One of my processes is writing data into text file and then a sql stored procedure stages that data in one of the sql table. As of now I am not sure about the timing of the file, so I need a file watcher that will look for that file and when that file will be available it will stage that data into sql table.
I have tried the below piece of code but I am not able to stop and execute sql stored procedure when I get that file. For ex: filename is Process1_Timestamp.txt
.
I have created the below process:
Created function to return files in a directory.
Created a function to compare two list.
And then this:
def fileWatcher(my_dir: str, pollTime: int):
while True:
if 'SeeFiles' not in locals(): #Check if this is the first time the function has run
previousFileList = fileInDirectory(watchDirectory)
watching = 1
print('First attempt')
print(previousFileList)
time.sleep(pollTime)
newFileList = fileInDirectory(watchDirectory)
fileDiff = listComparison(previousFileList, newFileList)
previousFileList = newFileList
if len(fileDiff) == 0: continue
doThingsWithNewFiles(fileDiff)
How I can stop looking when I get that file and trigger the next sql process?

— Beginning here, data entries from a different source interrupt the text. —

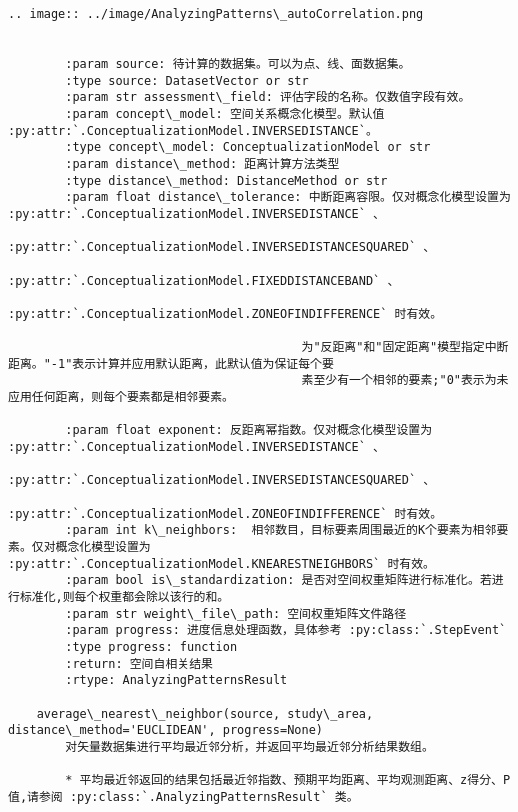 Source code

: \documentclass[11pt]{article}
\begin{document}
\begin{Verbatim}[commandchars=\\\{\}]
        .. image:: ../image/AnalyzingPatterns\_autoCorrelation.png
        
        
        :param source: 待计算的数据集。可以为点、线、面数据集。
        :type source: DatasetVector or str
        :param str assessment\_field: 评估字段的名称。仅数值字段有效。
        :param concept\_model: 空间关系概念化模型。默认值 :py:attr:`.ConceptualizationModel.INVERSEDISTANCE`。
        :type concept\_model: ConceptualizationModel or str
        :param distance\_method: 距离计算方法类型
        :type distance\_method: DistanceMethod or str
        :param float distance\_tolerance: 中断距离容限。仅对概念化模型设置为 :py:attr:`.ConceptualizationModel.INVERSEDISTANCE` 、
                                         :py:attr:`.ConceptualizationModel.INVERSEDISTANCESQUARED` 、
                                         :py:attr:`.ConceptualizationModel.FIXEDDISTANCEBAND` 、
                                         :py:attr:`.ConceptualizationModel.ZONEOFINDIFFERENCE` 时有效。
        
                                         为"反距离"和"固定距离"模型指定中断距离。"-1"表示计算并应用默认距离，此默认值为保证每个要
                                         素至少有一个相邻的要素;"0"表示为未应用任何距离，则每个要素都是相邻要素。
        
        :param float exponent: 反距离幂指数。仅对概念化模型设置为 :py:attr:`.ConceptualizationModel.INVERSEDISTANCE` 、
                                         :py:attr:`.ConceptualizationModel.INVERSEDISTANCESQUARED` 、
                                         :py:attr:`.ConceptualizationModel.ZONEOFINDIFFERENCE` 时有效。
        :param int k\_neighbors:  相邻数目，目标要素周围最近的K个要素为相邻要素。仅对概念化模型设置为 :py:attr:`.ConceptualizationModel.KNEARESTNEIGHBORS` 时有效。
        :param bool is\_standardization: 是否对空间权重矩阵进行标准化。若进行标准化,则每个权重都会除以该行的和。
        :param str weight\_file\_path: 空间权重矩阵文件路径
        :param progress: 进度信息处理函数，具体参考 :py:class:`.StepEvent`
        :type progress: function
        :return: 空间自相关结果
        :rtype: AnalyzingPatternsResult
    
    average\_nearest\_neighbor(source, study\_area, distance\_method='EUCLIDEAN', progress=None)
        对矢量数据集进行平均最近邻分析，并返回平均最近邻分析结果数组。
        
        * 平均最近邻返回的结果包括最近邻指数、预期平均距离、平均观测距离、z得分、P值,请参阅 :py:class:`.AnalyzingPatternsResult` 类。
        

\end{Verbatim}
\end{document}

Have you looked at Watchdog https://pythonhosted.org/watchdog/
Largely taken from the example on https://pythonhosted.org/watchdog/quickstart.html#a-simple-example and using FileSystemEventHandler https://pythonhosted.org/watchdog/api.html#watchdog.events.FileSystemEventHandler
import sys
import time
from watchdog.events import FileSystemEventHandler
from watchdog.observers import Observer
class CustomHandler(FileSystemEventHandler):
def on_created(self, event):
print(f'File or directory name: {event.src_path}')
# do stuff
if __name__ == "__main__":
path = sys.argv[1] if len(sys.argv) > 1 else '.' # use the current directory if one is not supplied as the first argument but you could provide the path in any way you like.

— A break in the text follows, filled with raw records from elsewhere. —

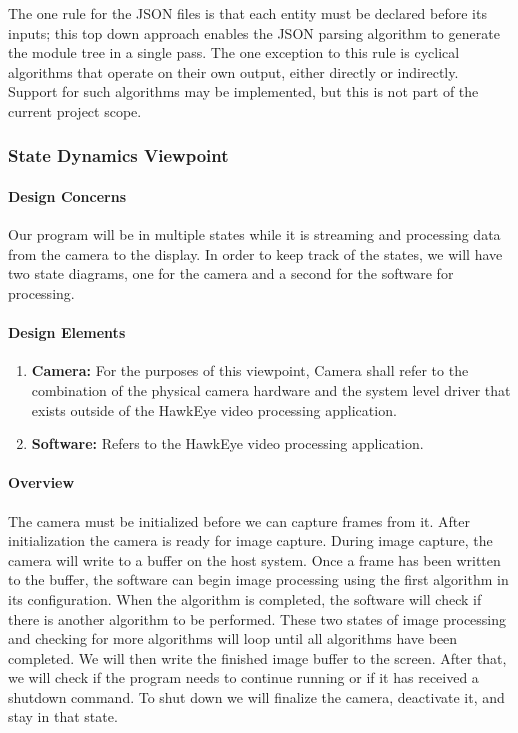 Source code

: 	The one rule for the JSON files is that each entity must be declared before its inputs; this top down approach enables the JSON parsing algorithm to generate the module tree in a single pass. The one exception to this rule is cyclical algorithms that operate on their own output, either directly or indirectly. Support for such algorithms may be implemented, but this is not part of the current project scope. 
	
\subsubsection{State Dynamics Viewpoint}
	\paragraph{Design Concerns}
	Our program will be in multiple states while it is streaming and processing data from the camera to the display. In order to keep track of the states, we will have two state diagrams, one for the camera and a second for the software for processing.\\
	
	\paragraph{Design Elements}
	
	\begin{enumerate}[leftmargin=2cm,labelindent=2cm]
	\item \textbf{Camera:}
	For the purposes of this viewpoint, Camera shall refer to the combination of the physical camera hardware and the system level driver that exists 	outside of the HawkEye video processing application.

	\item \textbf{Software:}
	Refers to the HawkEye video processing application.\\
	\end{enumerate}
	
	\paragraph{Overview}
	The camera must be initialized before we can capture frames from it. After initialization the camera is ready for image capture. During image capture, the camera will write to a buffer on the host system. Once a frame has been written to the buffer, the software can begin image processing using the first algorithm in its configuration. When the algorithm is completed, the software will check if there is another algorithm to be performed. These two states of image processing and checking for more algorithms will loop until all algorithms have been completed. We will then write the finished image buffer to the screen. After that, we will check if the program needs to continue running or if it has received a shutdown command. To shut down we will finalize the camera, deactivate it, and stay in that state. \\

event_handler = CustomHandler()
observer = Observer()
observer.schedule(event_handler, path, recursive=True)
observer.start()
try:
while True:
time.sleep(1)
except KeyboardInterrupt:
observer.stop()
observer.join()
In a more minimal form:
import time
from watchdog.events import FileSystemEventHandler
from watchdog.observers import Observer
class CustomHandler(FileSystemEventHandler):
def on_created(self, event):
print(f'File or directory name: {event.src_path}')
# do stuff
if __name__ == "__main__":
observer = Observer()
observer.schedule(CustomHandler(), '/path/to/my/directory', recursive=True)
observer.start()
try:
while True:
time.sleep(1)
except KeyboardInterrupt:
observer.stop()
observer.join()
FileSystemEventHandler has other methods apart from on_created()
you can override if you don't just want your code called when a file or directory is created.

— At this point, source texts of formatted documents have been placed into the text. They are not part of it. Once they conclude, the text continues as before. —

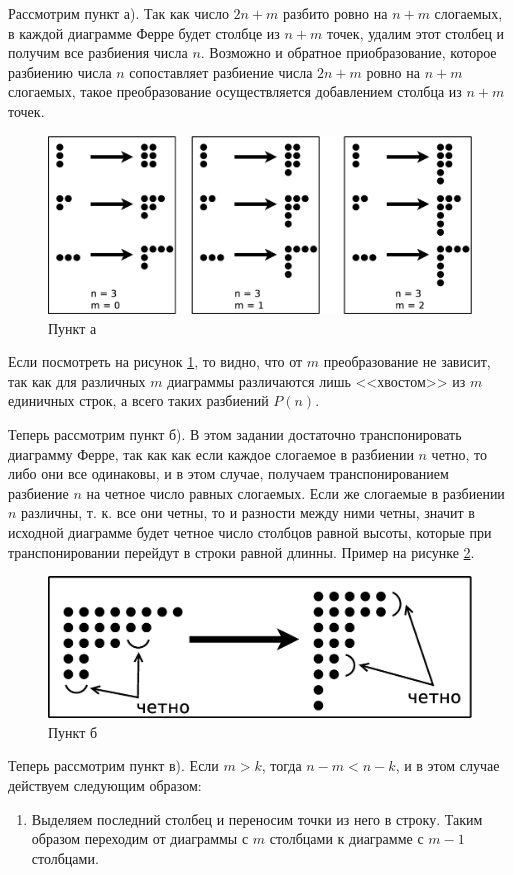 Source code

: \documentclass[a4paper,12pt]{article}
\begin{document}
\begin{Solution}
Рассмотрим пункт а). Так как число $2n + m$ разбито ровно на $n+m$ слогаемых, в каждой диаграмме Ферре будет столбце из $n+m$ точек, удалим этот столбец и получим все разбиения числа $n$. Возможно и обратное приобразование, которое разбиению числа $n$ сопоставляет разбиение числа $2n + m$ ровно на $n+m$ слогаемых, такое преобразование осуществляется добавлением столбца из $n+m$ точек.

\begin{figure}[h]
\begin{center}
\noindent\includegraphics[width=0.4\linewidth]{ferre1}
\caption{Пункт а}
\label{img::ferre1}
\end{center}
\end{figure}
Если посмотреть на рисунок \ref{img::ferre1}, то видно, что от $m$ преобразование не зависит, так как для различных $m$ диаграммы различаются лишь <<хвостом>> из $m$ единичных строк, а всего таких разбиений $P\left(n\right)$.

Теперь рассмотрим пункт б). В этом задании достаточно транспонировать диаграмму Ферре, так как как если каждое слогаемое в разбиении $n$ четно, то либо они все одинаковы, и в этом случае, получаем транспонированием разбиение $n$ на четное число равных слогаемых. Если же слогаемые в разбиении $n$ различны, т. к. все они четны, то и разности между ними четны, значит в исходной диаграмме будет четное число столбцов равной высоты, которые при транспонировании перейдут в строки равной длинны. Пример на рисунке \ref{img::ferre2}.

\begin{figure}[h]
\begin{center}
\noindent\includegraphics[width=0.4\linewidth]{ferre2}
\end{center}
\caption{Пункт б}
\label{img::ferre2}
\end{figure}

Теперь рассмотрим пункт в). Если $m > k$, тогда $n-m < n-k$, и в этом случае действуем следующим образом:
\begin{enumerate}
\item Выделяем последний столбец и переносим точки из него в строку. Таким образом переходим от диаграммы с $m$ столбцами к диаграмме с $m-1$ столбцами.


\end{enumerate}
\end{Solution}
\end{document}
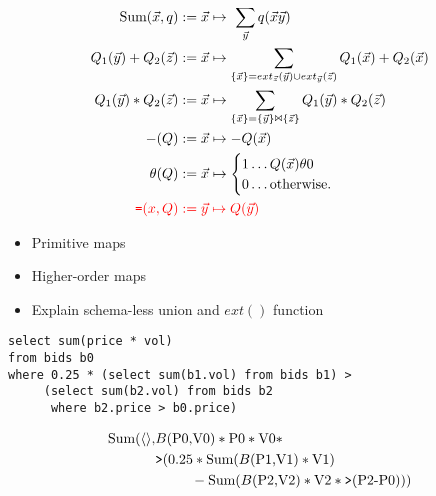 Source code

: \begin{align*}
\mbox{Sum}(\vec{x}, q) := & \;
\vec{x} \mapsto \ \sum_{\vec{y}} q(\vec{x}\vec{y})
\\
Q_1(\vec{y}) + Q_2(\vec{z}) := & \;
\vec{x} \mapsto 
\sum_{\{\vec{x}\} = ext_{\vec{z}}(\vec{y}) \cup ext_{\vec{y}}(\vec{z})}
Q_1(\vec{x}) + Q_2(\vec{x})
\\
Q_1(\vec{y}) * Q_2(\vec{z}) := & \;
\vec{x} \mapsto \sum_{ \{\vec{x}\} = \{\vec{y}\} \Join \{\vec{z}\} }
Q_1(\vec{y}) * Q_2(\vec{z})
\\
-(Q) := & \; \vec{x} \mapsto -Q(\vec{x})
\\
\theta(Q) := & \; \vec{x} \mapsto
                    \begin{cases}
                    1 \ldots Q(\vec{x}) \theta 0\\
                    0 \ldots \mbox{otherwise.}
                    \end{cases}
\\
\textcolor{red}{\mbox{{\tt =}}(x,Q) :=} & \;
\textcolor{red}{\vec{y} \mapsto Q(\vec{y})}
\end{align*}

\begin{itemize}
  \item Primitive maps
  \item Higher-order maps
  \item Explain schema-less union and $ext()$ function
\end{itemize}


\begin{verbatim}
select sum(price * vol)
from bids b0
where 0.25 * (select sum(b1.vol) from bids b1) >
     (select sum(b2.vol) from bids b2
      where b2.price > b0.price)
\end{verbatim}

\begin{align*}
\mbox{Sum}({\langle\rangle},
& B(\mbox{P0,V0}) * \mbox{P0} * \mbox{V0} *\\
& \mbox{{\tt >}}(0.25 * \mbox{Sum}(B(\mbox{P1,V1}) * \mbox{V1}) \\
& \qquad \; \; - \mbox{Sum}(B(\mbox{P2,V2}) * \mbox{V2} * \mbox{{\tt >}}(\mbox{P2-P0})))
\end{align*}


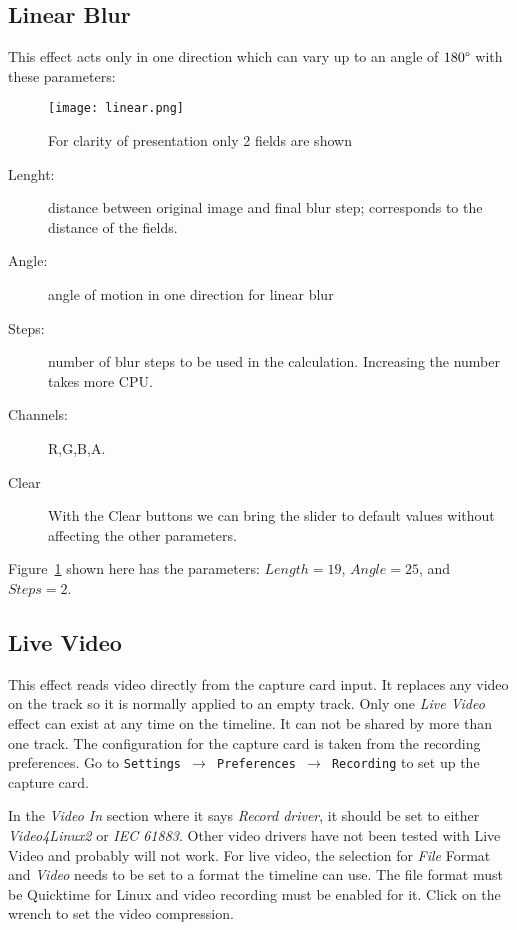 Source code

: \subsection{Linear Blur}%
\label{sub:linear_blur}

This effect acts only in one direction which can vary up to an angle of $180\degree$ with these parameters:

\begin{figure}[htpb]
	\centering
	\texttt{[image: linear.png]}
	\caption{For clarity of presentation only 2 fields are shown}
	\label{fig:linear}
\end{figure}

\begin{description}
    \item[Lenght:] distance between original image and final blur step; corresponds to the distance of the fields.
    \item[Angle:] angle of motion in one direction for linear blur
    \item[Steps:] number of blur steps to be used in the calculation. Increasing the number takes more CPU.
    \item[Channels:] R,G,B,A.
    \item[Clear] With the Clear buttons we can bring the slider to default values without affecting the other parameters.
\end{description}

Figure~\ref{fig:linear} shown here has the parameters: $Length=19$, $Angle=25$, and $Steps=2$.

\subsection{Live Video}%
\label{sub:live_video}

This effect reads video directly from the capture card input. It replaces any video on the track so it is normally applied to an empty track. Only one \textit{Live Video} effect can exist at any time on the timeline. It can not be shared by more than one track. The configuration for the capture card is taken from the recording preferences. Go to \texttt{Settings $\rightarrow$ Preferences $\rightarrow$ Recording} to set up the capture card.

In the \textit{Video In} section where it says \textit{Record driver}, it should be set to either \textit{Video4Linux2} or \textit{IEC 61883}. Other video drivers have not been tested with Live Video and probably will not work. For live video, the selection for \textit{File} Format and \textit{Video} needs to be set to a format the timeline can use. The file format must be Quicktime for Linux and video recording must be enabled for it. Click on the wrench to set the video compression.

If you are not interested in directories that have changed you can use event parameters e.g.
class CustomHandler(FileSystemEventHandler):
def on_created(self, event):
print(f'Created file or directory name: {event.src_path}')
# do stuff
def on_modified(self, event):
if not event.is_directory:
print(f'Modified file name: {event.src_path}')
# do other stuff
If you want to stop after finding the first file:
import time
from watchdog.events import FileSystemEventHandler
from watchdog.observers import Observer
class CustomHandler(FileSystemEventHandler):
def on_created(self, event):
if not event.is_directory:
print(f'File name: {event.src_path}')
# do stuff
observer.stop()
if __name__ == "__main__":
observer = Observer()
observer.schedule(CustomHandler(), '.', recursive=True)
observer.start()
try:
while observer.should_keep_running():
time.sleep(1)
except KeyboardInterrupt:
observer.stop()
observer.join()
Make sure you read and understand https://pythonhosted.org/watchdog/installation.html#supported-platforms-and-caveats these caveats may apply to all solutions, not just Watchdog.